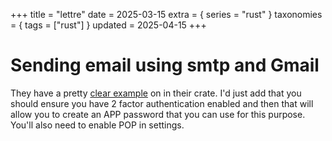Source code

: +++
title = "lettre"
date = 2025-03-15
extra = { series = "rust" }
taxonomies = { tags = ["rust"] }
updated = 2025-04-15
+++

# Sending email using smtp and Gmail

They have a pretty [clear example](https://github.com/lettre/lettre/blob/master/examples/smtp_tls.rs) on in their crate.
I'd just add that you should ensure you have 2 factor authentication enabled and then that will allow you to create an APP password that you can use for this purpose.
You'll also need to enable POP in settings.
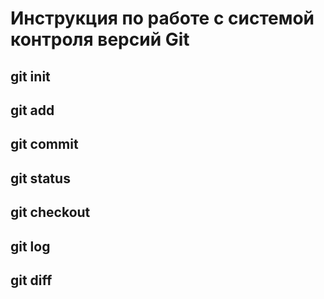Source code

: # Инструкция по работе с системой контроля версий Git

## git init

## git add

## git commit

## git status

## git checkout

## git log

## git diff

## Exercise instructions
Every line above goes into the copy unchanged; the pictures do not.

## Written answer
Source code

: +++
title = "lettre"
date = 2025-03-15
extra = { series = "rust" }
taxonomies = { tags = ["rust"] }
updated = 2025-04-15
+++

# Sending email using smtp and Gmail

They have a pretty [clear example](https://github.com/lettre/lettre/blob/master/examples/smtp_tls.rs) on in their crate.
I'd just add that you should ensure you have 2 factor authentication enabled and then that will allow you to create an APP password that you can use for this purpose.
You'll also need to enable POP in settings.
Source code

: # Инструкция по работе с системой контроля версий Git

## git init

## git add

## git commit

## git status

## git checkout

## git log

## git diff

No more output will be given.